# Lower bound on matrix norm with a non-zero constant entry

Consider a real matrix $$A \in \mathbb{R}^{n \times n}$$, and its $$(i,j)$$ entry is a non-zero constant, denoted by $$a^0_{ij}$$. The other entries of $$A$$ are variables taken any real value.

I am wondering if there exists a positive constant $$r$$, such that for any $$A$$, $$||A||\geqslant r.$$ I am not specifying the norm here as I am currently looking for a general result that holds for any norm. (But the spectral norm is my primary interest)

An intuitive guess for the lower bound would be as follows. Let $$\bar{A}$$ be the matrix with $$(i,j)$$ entry as $$a^0_{ij}$$ and the other other entries as zero. Does the following relationship hold for any matrix norm?: For any $$A$$, $$||A|| \geqslant ||\bar{A}||.$$

I think the above inequality is clear if we consider an entry-wise norm.
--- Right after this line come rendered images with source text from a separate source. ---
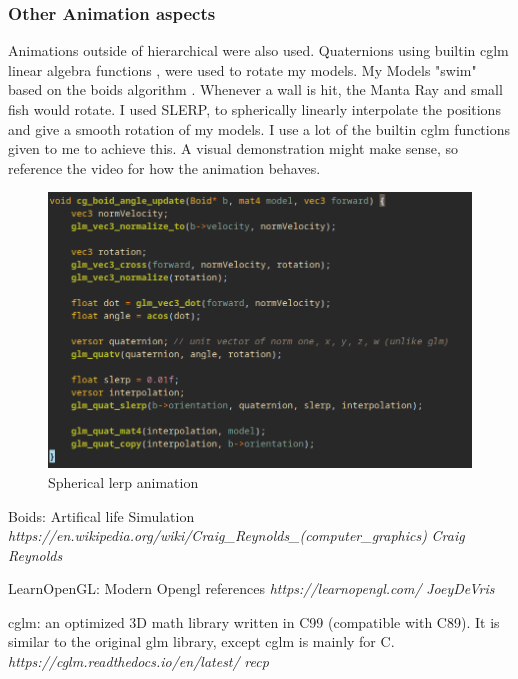 \documentclass[a4paper, 10pt]{article}
\begin{document}
\subsubsection{Other Animation aspects}
Animations outside of hierarchical were also used. Quaternions using builtin cglm linear algebra functions
\cite{cglm}, were used to rotate my models. My Models "swim" based on the boids algorithm \cite{boids}. 
Whenever a wall is hit, the Manta Ray and small fish would rotate. I used SLERP, to spherically linearly 
interpolate the positions and give a smooth rotation of my models. I use a lot of the builtin cglm functions 
given to me to achieve this. A visual demonstration might make sense, so reference the video for how the animation
behaves.

\begin{figure}[h]
    \centering
    \includegraphics[scale=0.8]{images/boids-lerp}
    \caption{Spherical lerp animation}
    \label{fig:mantaray-animation}
\end{figure}

\newpage

\begin{thebibliography}{9}
Boids: Artifical life Simulation
\textit{https://en.wikipedia.org/wiki/Craig\_Reynolds\_(computer\_graphics)}
\textit{Craig Reynolds}

LearnOpenGL: Modern Opengl references
\textit{https://learnopengl.com/}
\textit{JoeyDeVris}

cglm: an optimized 3D math library written in C99 (compatible with C89). 
It is similar to the original glm library, except cglm is mainly for C.
\textit{https://cglm.readthedocs.io/en/latest/}
\textit{recp}
\end{thebibliography}
\end{document}
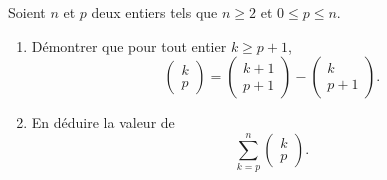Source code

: Soient $n$ et $p$ deux entiers tels que $n\geqslant 2$ et $0\leqslant p \leqslant n$. 
\begin{enumerate}
      \item Démontrer que pour tout entier $k\geqslant p+1$, $$\begin{pmatrix} k \\ p \end{pmatrix} =\begin{pmatrix} k+1 \\ p+1 \end{pmatrix}-\begin{pmatrix} k \\ p+1 \end{pmatrix}.$$
      \item En déduire la valeur de $$\sum_{k=p}^n \begin{pmatrix} k \\ p \end{pmatrix}.$$
     \end{enumerate}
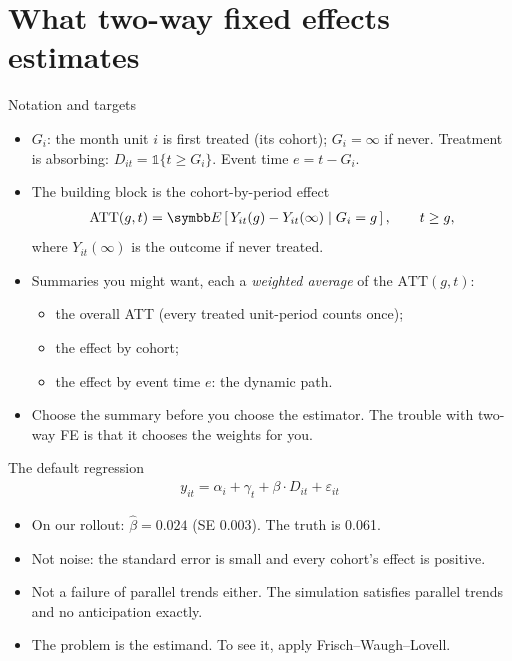 \documentclass[aspectratio=169,11pt]{beamer}
\begin{document}
\section{What two-way fixed effects estimates}

\begin{frame}{Notation and targets}
\begin{itemize}
	\item $G_i$: the month unit $i$ is first treated (its \alert{cohort}); $G_i = \infty$ if never. Treatment is
	absorbing: $D_{it} = \mathbb{1}\{t \ge G_i\}$. Event time $e = t - G_i$.
	\medskip
	\item The building block is the cohort-by-period effect
	\begin{align*}
		\text{ATT}(g, t) = \E\left[\,Y_{it}(g) - Y_{it}(\infty) \mid G_i = g\,\right], \qquad t \ge g,
	\end{align*}
	where $Y_{it}(\infty)$ is the outcome if never treated.
	\item Summaries you might want, each a \emph{weighted average} of the $\text{ATT}(g,t)$:
	\begin{itemize}
		\item the overall ATT (every treated unit-period counts once);
		\item the effect by cohort;
		\item the effect by event time $e$: the dynamic path.
	\end{itemize}
	\medskip
	\item \alert{Choose the summary before you choose the estimator.} The trouble with two-way FE is that it chooses
	the weights for you.
\end{itemize}
\end{frame}


\begin{frame}{The default regression}
\begin{align*}
	y_{it} = \alpha_i + \gamma_t + \beta \cdot D_{it} + \varepsilon_{it}
\end{align*}
\begin{itemize}
	\item On our rollout: $\hat\beta = 0.024$ (SE 0.003). The truth is 0.061.
	\medskip
	\item Not noise: the standard error is small and every cohort's effect is positive.
	\medskip
	\item Not a failure of parallel trends either. The simulation satisfies parallel trends and no anticipation exactly.
	\medskip
	\item The problem is the \alert{estimand}. To see it, apply Frisch--Waugh--Lovell.
\end{itemize}
\end{frame}
\end{document}
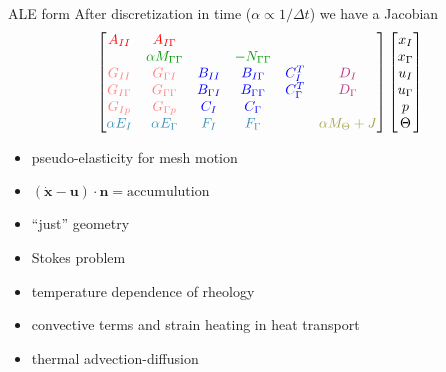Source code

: \newcommand{\colorA}[1]{{\color{red} #1}}
\newcommand{\colorB}[1]{{\color{green!60!black} #1}}
\newcommand{\colorC}[1]{{\color{blue} #1}}
\newcommand{\colorD}[1]{{\color{magenta!70!black} #1}}
\newcommand{\colorE}[1]{{\color{cyan!70!black} #1}}
\newcommand{\colorF}[1]{{\color{yellow!60!black} #1}}
\newcommand{\colorG}[1]{{\color{red!50!white} #1}}

\begin{frame}{ALE form}
  After discretization in time ($\alpha \propto 1/\Delta t$) we have a Jacobian
  \begin{equation*}
    \begin{bmatrix}
      \colorA{A_{II}} & \colorA{A_{I\Gamma}}             &                       &                             &                     &   \\
      & \colorB{\alpha M_{\Gamma\Gamma}} &                       & \colorB{- N_{\Gamma\Gamma}} &                       &  \\
      \colorG{G_{II}}      & \colorG{G_{\Gamma I}} & \colorC{B_{II}}       & \colorC{B_{I\Gamma}}        & \colorC{C_{I}^T}    & \colorD{D_I} \\
      \colorG{G_{I\Gamma}} &        \colorG{G_{\Gamma\Gamma}}                          & \colorC{B_{\Gamma I}} & \colorC{B_{\Gamma\Gamma}}   & \colorC{C_{\Gamma}^T} & \colorD{D_\Gamma} \\
      \colorG{G_{Ip}}        &  \colorG{G_{\Gamma p}}                                & \colorC{C_{I}}        & \colorC{C_{\Gamma}}         &                   & \\
      \colorE{\alpha E_I}    & \colorE{\alpha E_\Gamma} & \colorE{F_I} & \colorE{F_\Gamma} & & \colorF{\alpha M_\Theta + J}
    \end{bmatrix}
    \begin{bmatrix}
      x_I \\ x_\Gamma \\ u_I \\ u_\Gamma \\ p \\ \Theta
    \end{bmatrix}
  \end{equation*}
  \begin{itemize}
  \item \colorA{pseudo-elasticity for mesh motion}
  \item \colorB{$(\dot{\bm x} - \bm u)\cdot \bm n = \text{accumulution}$}
  \item \colorG{``just'' geometry}
  \item \colorC{Stokes problem}
  \item \colorD{temperature dependence of rheology}
  \item \colorE{convective terms and strain heating in heat transport}
  \item \colorF{thermal advection-diffusion}
  \end{itemize}
\end{frame}
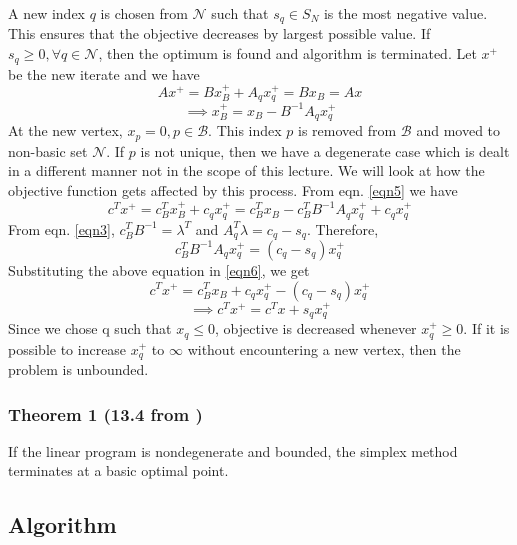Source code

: \documentclass[12pt,letterpaper]{article}
\begin{document}
A new index $q$ is chosen from $\mathcal{N}$ such that $s_q \in S_N$ is the most negative value. This ensures that the objective decreases by largest possible value. If $s_q \geq 0, \forall q \in \mathcal{N}$, then the optimum is found and algorithm is terminated. Let $x^+$ be the new iterate and we have
\begin{equation*}
Ax^+ = Bx^+_B + A_qx^+_q = Bx_B = Ax
\end{equation*}
\begin{equation}
\implies x^+_B = x_B - B^{-1}A_qx^+_q
\label{eqn5}
\end{equation}
At the new vertex, $x_p = 0, p \in \mathcal{B}$. This index $p$ is removed from $\mathcal{B}$ and moved to non-basic set $\mathcal{N}$. If $p$ is not unique, then we have a degenerate case which is dealt in a different manner not in the scope of this lecture. We will look at how the objective function gets affected by this process. From eqn. \ref{eqn5} we have
\begin{equation}
c^Tx^+ = c^T_Bx^+_B + c_qx^+_q = c^T_Bx_B - c^T_BB^{-1}A_qx^+_q + c_qx^+_q
\label{eqn6}
\end{equation}
From eqn. \ref{eqn3}, $c^T_BB^{-1} = \lambda^T$ and $A^T_q\lambda = c_q - s_q$. Therefore,
\begin{equation*}
c^T_BB^{-1}A_qx^+_q = (c_q - s_q)x^+_q
\end{equation*}
Substituting the above equation in \ref{eqn6}, we get
\begin{equation*}
c^Tx^+ = c^T_Bx_B + c_qx^+_q - (c_q - s_q)x^+_q
\end{equation*}
\begin{equation}
\implies c^Tx^+ = c^Tx + s_qx^+_q
\label{eqn7}
\end{equation}
Since we chose q such that $x_q \le 0$, objective is decreased whenever $x^+_q \ge 0$. If it is possible to increase $x^+_q$ to $\infty$ without encountering a new vertex, then the problem is unbounded.

\subsubsection*{Theorem 1 (13.4 from \cite{nocedal2006numerical})} 
If the linear program is nondegenerate and bounded, the simplex method terminates at a basic optimal point.

\subsection{Algorithm}
\end{document}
However, I am not sure if it holds for an operator norm.

• There is no such lower bound for any norm. To build counterexamples, note that for any invertible $T$ and norm $\|\cdot\|$, the function $\|A\|_T = \|TAT^{-1}\|$ defines a new norm. Commented May 3, 2020 at 17:31
• Thank you for your comment, but I do not understand why that is a counterexample. By the way, Is it possible to find the constant $r$ for the spectral norm? Commented May 3, 2020 at 18:17
• I did not give you a counterexample, I have just told you that a counterexample can be obtained in this way. I suspect that a random choice has a high probability of producing a counterexample Commented May 3, 2020 at 18:19
• I suspect that there is such a constant for the spectral norm Commented May 3, 2020 at 18:20
• I found $r$ as a function of $a^0_{ij}$ for $2 \times 2$ matrices, but have not found a general statement for $n \times n$ matrices. Commented May 3, 2020 at 18:24

As a consequence of the interlacing theorem for singular values (see also Bhatia's Matrix Analysis), it turns out that $$\sigma_{\max}(A) \geq \sigma_{\max}(A')$$ whenever $$A'$$ is a submatrix of $$A$$.
It follows that the spectral norm satisfies $$\|A\| \geq |a_{ij}|$$ for any entry $$a_{ij}$$ of $$A$$.